Self care is so important. Did you do something nice for yourself tonight?

Starstruck2020 · 10/12/2019 22:51

Also do you have access to free counselling? We do in Australia, and I have also done some great workshops on vicarious trauma, Burnout is so common and if you don’t keep it in check it can impact your everyday Flowers

HopeClearwater · 10/12/2019 23:07

Every word that CurlyhairedAssassin wrote ^ is true.

shiningstar2 · 10/12/2019 23:16

If I called into my doctor's today I would see a sign telling me that rudeness towards their staff would not be tolerated. Same in hospital waiting rooms and even, I noticed recently, in the local post office.

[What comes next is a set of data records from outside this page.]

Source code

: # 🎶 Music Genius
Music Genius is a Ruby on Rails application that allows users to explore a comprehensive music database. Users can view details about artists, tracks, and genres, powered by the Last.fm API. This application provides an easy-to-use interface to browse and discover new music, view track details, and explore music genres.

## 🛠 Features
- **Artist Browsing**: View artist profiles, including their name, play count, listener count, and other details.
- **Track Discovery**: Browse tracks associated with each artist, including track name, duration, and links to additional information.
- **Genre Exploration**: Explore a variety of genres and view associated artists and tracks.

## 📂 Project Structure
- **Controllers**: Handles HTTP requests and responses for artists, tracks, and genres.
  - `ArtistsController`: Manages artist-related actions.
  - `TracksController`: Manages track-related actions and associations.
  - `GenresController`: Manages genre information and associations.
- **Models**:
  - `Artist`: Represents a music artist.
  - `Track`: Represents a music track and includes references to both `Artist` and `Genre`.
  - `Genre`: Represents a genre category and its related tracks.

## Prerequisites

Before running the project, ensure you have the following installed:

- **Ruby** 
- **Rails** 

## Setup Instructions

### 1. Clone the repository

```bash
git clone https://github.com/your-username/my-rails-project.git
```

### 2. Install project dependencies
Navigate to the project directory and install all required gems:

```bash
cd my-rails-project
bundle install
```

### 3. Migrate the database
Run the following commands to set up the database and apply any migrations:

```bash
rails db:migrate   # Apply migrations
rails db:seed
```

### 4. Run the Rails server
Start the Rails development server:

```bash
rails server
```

Why is teaching the only profession where staff are expected to tolerate regular aggressive, intimidating behaviour. If it is not acceptable in hospital A and E where people can undoubtably be under terrible stress, then it is not acceptable in schools. Yes some kids can have awful home lives, stress ext, but if we first made it clear that nothing excused aggression towards staff, we would have a lot less of it in schools and would then have the time, resources and sympathy for staff to get the bottom of any underlying issues kids have.
There are so many behaviour problems in schools now that slt find it easier to 'counsel' staff on their supposedly poor class room management than to make it clear to recanciltrant pupils and their parents that the same rules of controlled behaviour apply in schools as apply in other institutions.

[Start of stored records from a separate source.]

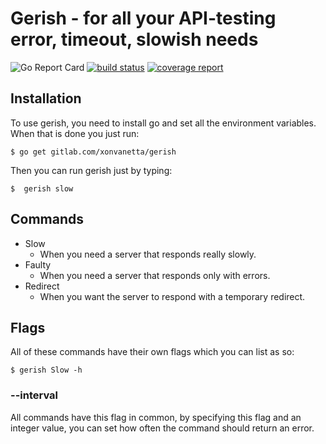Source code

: 
# Gerish - for all your API-testing error, timeout, slowish needs
![Go Report Card](https://goreportcard.com/badge/gitlab.com/xonvanetta/gerish)
[![build status](https://gitlab.com/xonvanetta/gerish/badges/master/build.svg)](https://gitlab.com/xonvanetta/gerish/commits/master)
[![coverage report](https://gitlab.com/xonvanetta/gerish/badges/master/coverage.svg)](https://gitlab.com/xonvanetta/gerish/commits/master)

## Installation
To use gerish, you need to install go and set all the environment variables.
When that is done you just run:
``` 
$ go get gitlab.com/xonvanetta/gerish
```

Then you can run gerish just by typing:
```
$  gerish slow
``` 
## Commands

- Slow
  - When you need a server that responds really slowly.
- Faulty
  - When you need a server that responds only with errors.
- Redirect
  - When you want the server to respond with a temporary redirect.

## Flags
All of these commands have their own flags which you can list as so:
``` 
$ gerish Slow -h
``` 

### --interval
All commands have this flag in common, by specifying this flag and an integer value, you can set how often the command should return an error.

ValancyRedfern · 11/12/2019 06:45

Lewd comments? To me that sounds worse than shouting in your face. What was he saying?

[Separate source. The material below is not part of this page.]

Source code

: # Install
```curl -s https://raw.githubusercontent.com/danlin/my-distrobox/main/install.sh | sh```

In my school it's inconsistent unfortunately. But I'd expect at least a day's isolation.

HigherFurtherFasterBaby · 11/12/2019 06:55

Not a teacher, have a number of friends who are.

If one of my DC were making lewd comments I’d have zero issue with them being shouted at and I would push for a harsh punishment at school and give them a bollocking at home.

Hope you have a better day OP.

SansaSnark · 11/12/2019 07:01

At my school there would probably have been a cummalative internal exclusion for walking out/shouting in my face. However, the school have recently changed their isolation room from booths to a more open plan style. Certain students think this is preferable to actually sitting detentions, so don't bother going to their detentions at all any more.

I had a ks3 student shout in my face recently, quite aggressively, when I was talking to him calmly after class about his behaviour - so I don't think you shouting triggered this behaviour. A few older students I teach were passing and they actually asked if I was OK as they were shocked by the levels of aggression.

I don't know if it is actually the case but I feel like the number of kids showing behaviour like this and things like punching walls and general aggression has increased in recent years. I think some of the posters on this thread ought to remember that other students have to witness this behaviour, and maybe think about the impact it can have on them.

SansaSnark · 11/12/2019 07:02

And yes, I hope you have a better day today!

Mishappening · 11/12/2019 17:03

I have immense respect for teachers - I pop in to various schools/Beavers etc. to do workshops and I have had my chips by the end of it. But - I do think that teachers should model good behaviour. If a teacher demonstrates that shouting is the way to deal with conflict then it is not surprising that the child does the same.

The GP surgery analogy does not work - I doubt whether GPs shout at their patients.

I am not ignoring the fact that teachers have to deal with children whose behaviour is bad (and deteriorating by all accounts) but that calls for a school-wide strategy, and clear protocols for dealing with this - not including shouting.